Problem
Find every line of the records that has "body" and return it.

Data excerpts
---*---

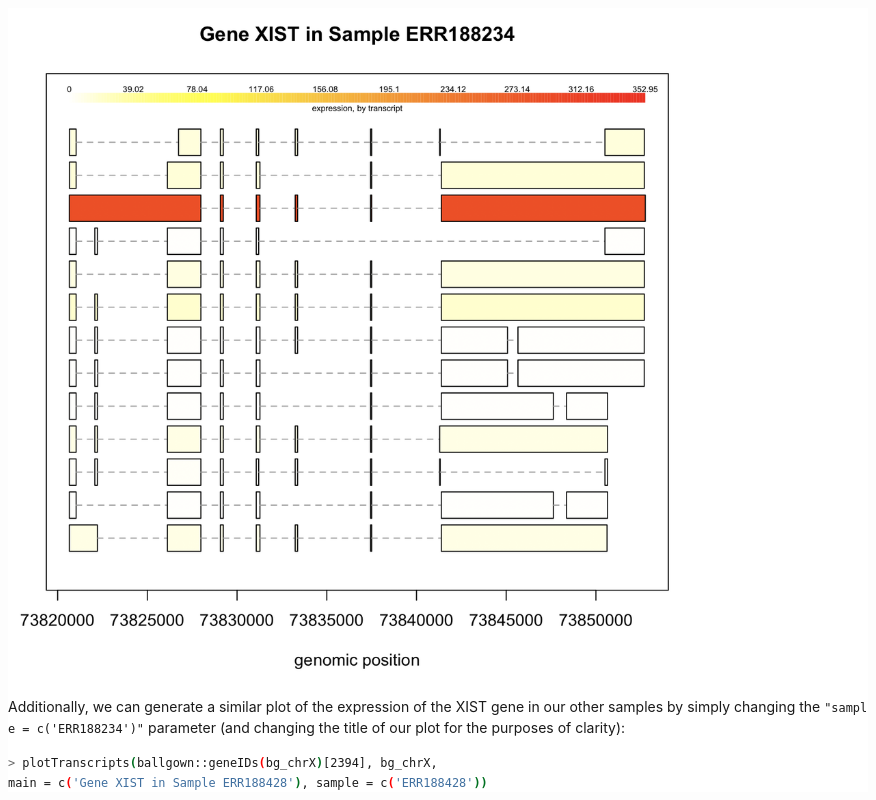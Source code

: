   <img width="700" src="https://github.com/akweiss/RNA-seq-intro/blob/master/images/XIST_ERR188234_Vis.png">
</p>

Additionally, we can generate a similar plot of the expression of the XIST gene in our other samples by simply changing the ```"sample = c('ERR188234')"``` parameter (and changing the title of our plot for the purposes of clarity):

``` sh
> plotTranscripts(ballgown::geneIDs(bg_chrX)[2394], bg_chrX, 
main = c('Gene XIST in Sample ERR188428'), sample = c('ERR188428'))
```
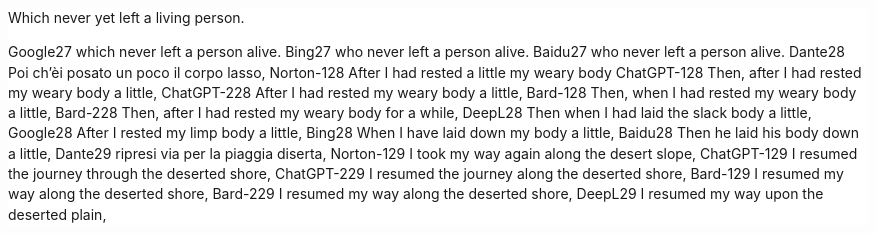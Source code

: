Which never yet left a living person.
</td></tr>
<tr><td>Google</td><td align="right">27</td><td>
which never left a person alive.
</td></tr>
<tr><td>Bing</td><td align="right">27</td><td>
who never left a person alive.
</td></tr>
<tr><td>Baidu</td><td align="right">27</td><td>
who never left a person alive.
</td></tr>
<tr><td></td><td></td><td></td></tr>
<tr><td>Dante</td><td align="right">28</td><td>
Poi ch’èi posato un poco il corpo lasso,
</td></tr>
<tr><td>Norton-1</td><td align="right">28</td><td>
After I had rested a little my weary body
</td></tr>
<tr><td>ChatGPT-1</td><td align="right">28</td><td>
Then, after I had rested my weary body a little,
</td></tr>
<tr><td>ChatGPT-2</td><td align="right">28</td><td>
After I had rested my weary body a little,
</td></tr>
<tr><td>Bard-1</td><td align="right">28</td><td>
Then, when I had rested my weary body a little,
</td></tr>
<tr><td>Bard-2</td><td align="right">28</td><td>
Then, after I had rested my weary body for a while,
</td></tr>
<tr><td>DeepL</td><td align="right">28</td><td>
Then when I had laid the slack body a little,
</td></tr>
<tr><td>Google</td><td align="right">28</td><td>
After I rested my limp body a little,
</td></tr>
<tr><td>Bing</td><td align="right">28</td><td>
When I have laid down my body a little,
</td></tr>
<tr><td>Baidu</td><td align="right">28</td><td>
Then he laid his body down a little,
</td></tr>
<tr><td></td><td></td><td></td></tr>
<tr><td>Dante</td><td align="right">29</td><td>
ripresi via per la piaggia diserta,
</td></tr>
<tr><td>Norton-1</td><td align="right">29</td><td>
I took my way again along the desert slope,
</td></tr>
<tr><td>ChatGPT-1</td><td align="right">29</td><td>
I resumed the journey through the deserted shore,
</td></tr>
<tr><td>ChatGPT-2</td><td align="right">29</td><td>
I resumed the journey along the deserted shore,
</td></tr>
<tr><td>Bard-1</td><td align="right">29</td><td>
I resumed my way along the deserted shore,
</td></tr>
<tr><td>Bard-2</td><td align="right">29</td><td>
I resumed my way along the deserted shore,
</td></tr>
<tr><td>DeepL</td><td align="right">29</td><td>
I resumed my way upon the deserted plain,
</td></tr>
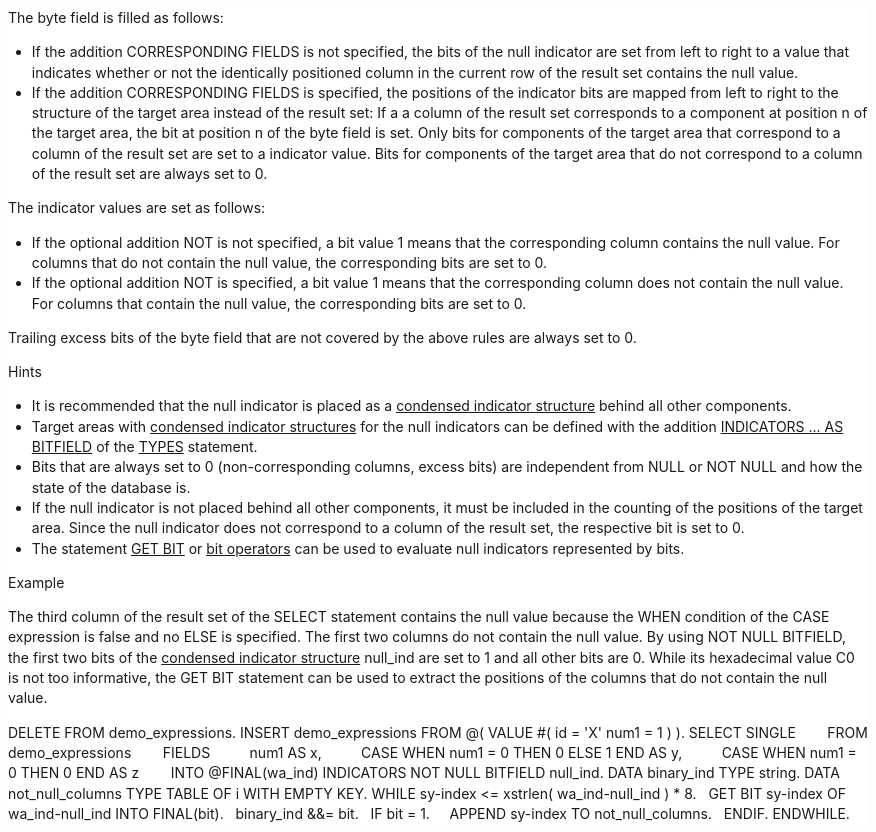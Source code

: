 The byte field is filled as follows:

-   If the addition CORRESPONDING FIELDS is not specified, the bits of the null indicator are set from left to right to a value that indicates whether or not the identically positioned column in the current row of the result set contains the null value.
-   If the addition CORRESPONDING FIELDS is specified, the positions of the indicator bits are mapped from left to right to the structure of the target area instead of the result set: If a a column of the result set corresponds to a component at position n of the target area, the bit at position n of the byte field is set. Only bits for components of the target area that correspond to a column of the result set are set to a indicator value. Bits for components of the target area that do not correspond to a column of the result set are always set to 0.

The indicator values are set as follows:

-   If the optional addition NOT is not specified, a bit value 1 means that the corresponding column contains the null value. For columns that do not contain the null value, the corresponding bits are set to 0.
-   If the optional addition NOT is specified, a bit value 1 means that the corresponding column does not contain the null value. For columns that contain the null value, the corresponding bits are set to 0.

Trailing excess bits of the byte field that are not covered by the above rules are always set to 0.

Hints

-   It is recommended that the null indicator is placed as a [condensed indicator structure](javascript:call_link\('abencondensed_ind_structure_glosry.htm'\) "Glossary Entry") behind all other components.
-   Target areas with [condensed indicator structures](javascript:call_link\('abencondensed_ind_structure_glosry.htm'\) "Glossary Entry") for the null indicators can be defined with the addition [INDICATORS ... AS BITFIELD](abaptypes_indicators.htm#!ABAP_ADDITION_2@2@) of the [TYPES](javascript:call_link\('abaptypes.htm'\)) statement.
-   Bits that are always set to 0 (non-corresponding columns, excess bits) are independent from NULL or NOT NULL and how the state of the database is.
-   If the null indicator is not placed behind all other components, it must be included in the counting of the positions of the target area. Since the null indicator does not correspond to a column of the result set, the respective bit is set to 0.
-   The statement [GET BIT](javascript:call_link\('abapget_bit.htm'\)) or [bit operators](javascript:call_link\('abenbit_operators.htm'\)) can be used to evaluate null indicators represented by bits.

Example

The third column of the result set of the SELECT statement contains the null value because the WHEN condition of the CASE expression is false and no ELSE is specified. The first two columns do not contain the null value. By using NOT NULL BITFIELD, the first two bits of the [condensed indicator structure](javascript:call_link\('abencondensed_ind_structure_glosry.htm'\) "Glossary Entry") null\_ind are set to 1 and all other bits are 0. While its hexadecimal value C0 is not too informative, the GET BIT statement can be used to extract the positions of the columns that do not contain the null value.

DELETE FROM demo\_expressions.
INSERT demo\_expressions FROM @( VALUE #( id = 'X' num1 = 1 ) ).
SELECT SINGLE
       FROM demo\_expressions
       FIELDS
         num1 AS x,
         CASE WHEN num1 = 0 THEN 0 ELSE 1 END AS y,
         CASE WHEN num1 = 0 THEN 0 END AS z
       INTO @FINAL(wa\_ind) INDICATORS NOT NULL BITFIELD null\_ind.
DATA binary\_ind TYPE string.
DATA not\_null\_columns TYPE TABLE OF i WITH EMPTY KEY.
WHILE sy-index <= xstrlen( wa\_ind-null\_ind ) \* 8.
  GET BIT sy-index OF wa\_ind-null\_ind INTO FINAL(bit).
  binary\_ind &&= bit.
  IF bit = 1.
    APPEND sy-index TO not\_null\_columns.
  ENDIF.
ENDWHILE.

---*---

Written solution
After I had rested a little my weary body
Then, after I had rested my weary body a little,
After I had rested my weary body a little,
Then, when I had rested my weary body a little,
Then, after I had rested my weary body for a while,
Then when I had laid the slack body a little,
After I rested my limp body a little,
When I have laid down my body a little,
Then he laid his body down a little,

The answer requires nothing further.